TDWG working group: Structure of Descriptive Data (SDD)
This is a fragment that was removed from the Special state/Missing data indicator document starting with version 2.0 of that document. The references of default state in that document are relevant, however they are confusing because the decision about implied/etc. states need decisions on how to support an item hierarchy.
DELTA defines an "implicit values" directive like: "*IMPLICIT VALUES 9,2 10,1 16,2 20,2 32,1 65,2 67,3 71-72,2 75,2". The states are defined globally for an entire DELTA file/Character definition. The directive serves two purposes:
A major problem that occurs with this is that the assumption of what is considered implicit depends on the taxonomic group. The DELTA approach to globally define default states for the entire project works well in small projects, but tends to fail in projects encompassing a wider taxonomic diversity.

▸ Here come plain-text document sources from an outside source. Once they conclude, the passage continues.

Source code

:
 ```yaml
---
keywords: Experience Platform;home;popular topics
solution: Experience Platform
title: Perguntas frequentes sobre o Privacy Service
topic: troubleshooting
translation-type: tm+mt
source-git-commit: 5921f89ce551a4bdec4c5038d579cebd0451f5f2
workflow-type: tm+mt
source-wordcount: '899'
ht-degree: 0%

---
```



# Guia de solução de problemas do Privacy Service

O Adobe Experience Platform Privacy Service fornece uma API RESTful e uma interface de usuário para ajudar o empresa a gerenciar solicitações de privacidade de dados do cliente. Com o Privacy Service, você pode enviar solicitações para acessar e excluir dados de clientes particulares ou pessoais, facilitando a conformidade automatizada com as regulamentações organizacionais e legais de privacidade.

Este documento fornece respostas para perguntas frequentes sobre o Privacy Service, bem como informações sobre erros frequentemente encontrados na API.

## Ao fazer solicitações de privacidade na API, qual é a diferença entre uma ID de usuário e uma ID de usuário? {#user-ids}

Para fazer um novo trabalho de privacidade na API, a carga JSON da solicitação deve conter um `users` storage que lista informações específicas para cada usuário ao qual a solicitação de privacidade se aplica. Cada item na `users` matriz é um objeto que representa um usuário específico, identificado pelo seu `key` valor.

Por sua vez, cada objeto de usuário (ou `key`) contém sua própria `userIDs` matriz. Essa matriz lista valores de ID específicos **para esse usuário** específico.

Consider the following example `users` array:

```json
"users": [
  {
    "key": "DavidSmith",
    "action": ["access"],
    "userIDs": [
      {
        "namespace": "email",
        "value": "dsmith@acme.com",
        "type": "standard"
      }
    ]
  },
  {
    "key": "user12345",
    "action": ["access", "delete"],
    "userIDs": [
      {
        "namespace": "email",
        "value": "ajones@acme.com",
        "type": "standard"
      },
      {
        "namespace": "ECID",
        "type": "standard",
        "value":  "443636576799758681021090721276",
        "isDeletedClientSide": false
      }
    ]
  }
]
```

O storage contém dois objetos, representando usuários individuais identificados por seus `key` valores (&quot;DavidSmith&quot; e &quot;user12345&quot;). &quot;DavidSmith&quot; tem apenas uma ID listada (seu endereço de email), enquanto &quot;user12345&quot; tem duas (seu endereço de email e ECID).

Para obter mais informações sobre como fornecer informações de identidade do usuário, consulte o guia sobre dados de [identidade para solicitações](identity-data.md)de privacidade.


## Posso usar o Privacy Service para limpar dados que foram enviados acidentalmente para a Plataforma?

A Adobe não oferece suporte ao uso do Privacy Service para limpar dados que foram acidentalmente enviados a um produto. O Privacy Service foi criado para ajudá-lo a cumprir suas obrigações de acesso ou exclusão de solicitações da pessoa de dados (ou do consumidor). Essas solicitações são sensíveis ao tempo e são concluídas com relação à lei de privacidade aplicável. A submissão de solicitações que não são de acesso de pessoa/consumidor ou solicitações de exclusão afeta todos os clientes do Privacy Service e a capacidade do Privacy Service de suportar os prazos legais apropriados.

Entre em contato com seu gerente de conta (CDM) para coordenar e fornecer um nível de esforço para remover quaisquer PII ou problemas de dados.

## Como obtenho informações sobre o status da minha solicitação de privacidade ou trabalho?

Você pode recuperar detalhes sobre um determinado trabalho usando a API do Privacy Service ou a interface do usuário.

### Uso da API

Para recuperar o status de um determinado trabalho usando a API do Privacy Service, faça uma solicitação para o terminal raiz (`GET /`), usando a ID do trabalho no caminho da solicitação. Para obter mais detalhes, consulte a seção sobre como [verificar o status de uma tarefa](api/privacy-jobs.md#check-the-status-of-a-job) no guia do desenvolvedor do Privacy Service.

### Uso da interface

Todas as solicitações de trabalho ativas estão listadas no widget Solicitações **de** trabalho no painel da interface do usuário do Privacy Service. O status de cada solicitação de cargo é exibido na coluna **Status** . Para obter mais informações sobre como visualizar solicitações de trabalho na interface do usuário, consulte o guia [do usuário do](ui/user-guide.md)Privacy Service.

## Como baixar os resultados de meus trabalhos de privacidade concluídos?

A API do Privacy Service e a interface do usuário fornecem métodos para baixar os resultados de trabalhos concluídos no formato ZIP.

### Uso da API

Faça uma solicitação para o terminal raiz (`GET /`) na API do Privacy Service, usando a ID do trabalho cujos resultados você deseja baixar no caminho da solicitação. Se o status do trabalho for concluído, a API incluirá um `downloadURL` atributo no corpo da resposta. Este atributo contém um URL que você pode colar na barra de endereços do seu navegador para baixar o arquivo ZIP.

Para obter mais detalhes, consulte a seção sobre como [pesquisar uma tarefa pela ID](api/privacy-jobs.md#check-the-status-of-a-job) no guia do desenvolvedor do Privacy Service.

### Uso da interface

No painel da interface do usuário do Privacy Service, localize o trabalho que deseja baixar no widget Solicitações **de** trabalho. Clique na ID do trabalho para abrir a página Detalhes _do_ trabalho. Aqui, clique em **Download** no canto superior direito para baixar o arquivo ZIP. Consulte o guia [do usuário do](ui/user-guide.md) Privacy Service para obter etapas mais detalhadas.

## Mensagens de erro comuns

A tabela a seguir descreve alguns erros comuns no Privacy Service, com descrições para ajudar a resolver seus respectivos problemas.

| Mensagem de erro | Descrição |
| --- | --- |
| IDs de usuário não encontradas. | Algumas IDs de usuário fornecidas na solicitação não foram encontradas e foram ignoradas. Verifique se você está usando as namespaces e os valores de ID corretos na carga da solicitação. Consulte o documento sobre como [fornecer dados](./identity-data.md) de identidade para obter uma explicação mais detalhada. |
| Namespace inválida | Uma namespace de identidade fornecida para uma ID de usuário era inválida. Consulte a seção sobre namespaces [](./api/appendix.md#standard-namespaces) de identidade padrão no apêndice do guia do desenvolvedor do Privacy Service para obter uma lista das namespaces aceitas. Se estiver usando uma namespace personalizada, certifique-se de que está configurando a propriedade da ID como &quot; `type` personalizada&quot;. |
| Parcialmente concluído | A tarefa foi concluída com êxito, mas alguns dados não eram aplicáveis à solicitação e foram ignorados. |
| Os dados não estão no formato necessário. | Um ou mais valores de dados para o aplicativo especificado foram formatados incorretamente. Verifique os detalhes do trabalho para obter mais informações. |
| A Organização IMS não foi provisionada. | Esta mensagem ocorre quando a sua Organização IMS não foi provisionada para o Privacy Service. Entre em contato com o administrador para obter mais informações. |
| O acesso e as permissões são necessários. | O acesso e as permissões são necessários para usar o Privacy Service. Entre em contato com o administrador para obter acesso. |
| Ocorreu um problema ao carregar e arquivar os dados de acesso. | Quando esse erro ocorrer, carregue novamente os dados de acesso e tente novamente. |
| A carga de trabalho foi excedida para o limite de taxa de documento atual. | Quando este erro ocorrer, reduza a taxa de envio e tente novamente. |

For various purposes, but especially for the purpose of managing the special "scope-out" state, the SDD standard provides an attribute "CharacterDefaultState" for character definitions. This default is applied to each character if a new description is created, or to all descriptions if a new character definition is created.
Gregor NEW: do we really need this? I almost believe we don't! It would be much more useful to have the default setting in the item tree and inherit certain values downward. Disadvantage: this is never global, i.e. the designer of a terminology has no influence of this.
The "CharacterDefaultState" can be set by the designer of the terminology to either a missing data indicator (missing values, scoped-in or out) or to a normal state. By default (if the designer makes no other decisions), the value of "CharacterDefaultState" is "not yet scored". [@ Schema may enforce this, needs checking in next review @] The default could also be a normal state, which is especially useful in the case of "pseudo-characters" or "management-characters" (Example of a "management character": Taxon is: 1. ready for release; 2. adequately revised but not yet to be released; 3. inadequately revised).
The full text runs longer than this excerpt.